### What to do
Could you give the entries again, exactly as written?

### Data supplied
►

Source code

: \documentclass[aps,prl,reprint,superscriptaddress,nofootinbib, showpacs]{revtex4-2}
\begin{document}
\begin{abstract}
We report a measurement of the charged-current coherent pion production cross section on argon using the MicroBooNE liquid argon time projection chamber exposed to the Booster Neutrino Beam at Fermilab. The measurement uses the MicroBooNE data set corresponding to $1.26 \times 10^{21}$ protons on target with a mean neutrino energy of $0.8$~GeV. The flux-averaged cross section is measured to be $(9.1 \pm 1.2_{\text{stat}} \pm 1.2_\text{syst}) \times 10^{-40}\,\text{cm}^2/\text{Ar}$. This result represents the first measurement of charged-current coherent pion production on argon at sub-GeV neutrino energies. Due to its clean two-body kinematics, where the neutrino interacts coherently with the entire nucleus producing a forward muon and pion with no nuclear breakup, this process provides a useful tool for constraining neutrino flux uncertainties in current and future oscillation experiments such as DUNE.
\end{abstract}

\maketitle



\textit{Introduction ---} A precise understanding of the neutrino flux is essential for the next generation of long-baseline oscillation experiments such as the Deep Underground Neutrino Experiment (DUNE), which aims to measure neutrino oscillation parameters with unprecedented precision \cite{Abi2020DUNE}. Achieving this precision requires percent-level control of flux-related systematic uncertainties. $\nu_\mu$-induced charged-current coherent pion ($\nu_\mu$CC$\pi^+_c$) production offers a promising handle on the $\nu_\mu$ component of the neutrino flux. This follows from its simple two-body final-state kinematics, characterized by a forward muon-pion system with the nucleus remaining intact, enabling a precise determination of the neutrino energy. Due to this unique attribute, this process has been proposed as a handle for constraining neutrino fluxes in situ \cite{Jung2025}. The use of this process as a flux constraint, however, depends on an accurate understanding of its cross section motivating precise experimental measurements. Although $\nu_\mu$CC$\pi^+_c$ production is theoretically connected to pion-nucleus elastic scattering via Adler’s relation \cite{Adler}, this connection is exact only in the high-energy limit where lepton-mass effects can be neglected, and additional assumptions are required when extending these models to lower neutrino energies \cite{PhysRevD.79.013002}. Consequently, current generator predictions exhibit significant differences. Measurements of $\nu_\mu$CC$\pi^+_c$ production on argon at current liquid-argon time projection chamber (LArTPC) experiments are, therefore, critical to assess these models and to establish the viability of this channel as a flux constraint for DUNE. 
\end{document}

◄

### Exercise solution
Source code

: \documentclass[aps,prl,reprint,superscriptaddress,nofootinbib, showpacs]{revtex4-2}
\begin{document}
\begin{abstract}
We report a measurement of the charged-current coherent pion production cross section on argon using the MicroBooNE liquid argon time projection chamber exposed to the Booster Neutrino Beam at Fermilab. The measurement uses the MicroBooNE data set corresponding to $1.26 \times 10^{21}$ protons on target with a mean neutrino energy of $0.8$~GeV. The flux-averaged cross section is measured to be $(9.1 \pm 1.2_{\text{stat}} \pm 1.2_\text{syst}) \times 10^{-40}\,\text{cm}^2/\text{Ar}$. This result represents the first measurement of charged-current coherent pion production on argon at sub-GeV neutrino energies. Due to its clean two-body kinematics, where the neutrino interacts coherently with the entire nucleus producing a forward muon and pion with no nuclear breakup, this process provides a useful tool for constraining neutrino flux uncertainties in current and future oscillation experiments such as DUNE.
\end{abstract}

\maketitle



\textit{Introduction ---} A precise understanding of the neutrino flux is essential for the next generation of long-baseline oscillation experiments such as the Deep Underground Neutrino Experiment (DUNE), which aims to measure neutrino oscillation parameters with unprecedented precision \cite{Abi2020DUNE}. Achieving this precision requires percent-level control of flux-related systematic uncertainties. $\nu_\mu$-induced charged-current coherent pion ($\nu_\mu$CC$\pi^+_c$) production offers a promising handle on the $\nu_\mu$ component of the neutrino flux. This follows from its simple two-body final-state kinematics, characterized by a forward muon-pion system with the nucleus remaining intact, enabling a precise determination of the neutrino energy. Due to this unique attribute, this process has been proposed as a handle for constraining neutrino fluxes in situ \cite{Jung2025}. The use of this process as a flux constraint, however, depends on an accurate understanding of its cross section motivating precise experimental measurements. Although $\nu_\mu$CC$\pi^+_c$ production is theoretically connected to pion-nucleus elastic scattering via Adler’s relation \cite{Adler}, this connection is exact only in the high-energy limit where lepton-mass effects can be neglected, and additional assumptions are required when extending these models to lower neutrino energies \cite{PhysRevD.79.013002}. Consequently, current generator predictions exhibit significant differences. Measurements of $\nu_\mu$CC$\pi^+_c$ production on argon at current liquid-argon time projection chamber (LArTPC) experiments are, therefore, critical to assess these models and to establish the viability of this channel as a flux constraint for DUNE. 
\end{document}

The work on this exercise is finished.